Pick out all lines in the listing holding the string "Press" and copy them.
#### MATERIAL FOR THIS TASK
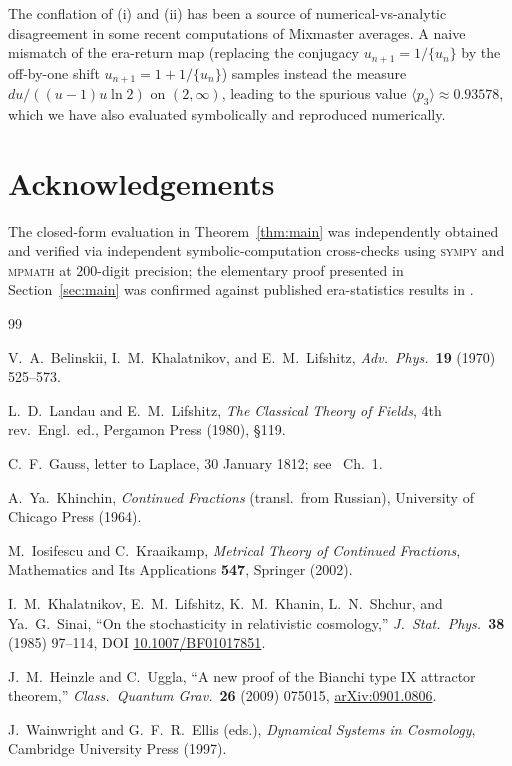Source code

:\documentclass[11pt,a4paper]{article}
\begin{document}
\medskip
The conflation of (i) and (ii) has been a source of numerical-vs-analytic
disagreement in some recent computations of Mixmaster averages.
A naive mismatch of the era-return map (replacing the conjugacy
$u_{n+1}=1/\{u_n\}$ by the off-by-one shift $u_{n+1}=1+1/\{u_n\}$)
samples instead the measure $du/((u-1)u\ln 2)$ on $(2,\infty)$, leading to
the spurious value $\langle p_3\rangle\approx 0.93578$, which we have
also evaluated symbolically and reproduced numerically.

\section*{Acknowledgements}

The closed-form evaluation in Theorem~\ref{thm:main} was independently
obtained and verified via independent symbolic-computation cross-checks using \textsc{sympy} and
\textsc{mpmath} at $200$-digit precision; the elementary proof presented in
Section~\ref{sec:main} was confirmed against published era-statistics
results in \cite{KLKSS1985}.

\begin{thebibliography}{99}

V.~A.~Belinskii, I.~M.~Khalatnikov, and E.~M.~Lifshitz,
\emph{Adv.\ Phys.}\ \textbf{19} (1970) 525--573.

L.~D.~Landau and E.~M.~Lifshitz,
\emph{The Classical Theory of Fields}, 4th rev.\ Engl.\ ed.,
Pergamon Press (1980), \S119.

C.~F.~Gauss, letter to Laplace, 30 January 1812; see
\cite{Iosifescu2002}~Ch.~1.

A.~Ya.~Khinchin, \emph{Continued Fractions} (transl.\ from Russian),
University of Chicago Press (1964).

M.~Iosifescu and C.~Kraaikamp, \emph{Metrical Theory of Continued Fractions},
Mathematics and Its Applications \textbf{547}, Springer (2002).

I.~M.~Khalatnikov, E.~M.~Lifshitz, K.~M.~Khanin, L.~N.~Shchur, and Ya.~G.~Sinai,
``On the stochasticity in relativistic cosmology,''
\emph{J.\ Stat.\ Phys.}\ \textbf{38} (1985) 97--114,
DOI \href{https://doi.org/10.1007/BF01017851}{10.1007/BF01017851}.

J.~M.~Heinzle and C.~Uggla,
``A new proof of the Bianchi type IX attractor theorem,''
\emph{Class.\ Quantum Grav.}\ \textbf{26} (2009) 075015,
\href{http://arxiv.org/abs/0901.0806}{arXiv:0901.0806}.

J.~Wainwright and G.~F.~R.~Ellis (eds.),
\emph{Dynamical Systems in Cosmology}, Cambridge University Press (1997).

\end{thebibliography}
\end{document}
########
■ SOLUTION FOR THIS PROBLEM
Pergamon Press (1980), \S119.
University of Chicago Press (1964).
\emph{Dynamical Systems in Cosmology}, Cambridge University Press (1997).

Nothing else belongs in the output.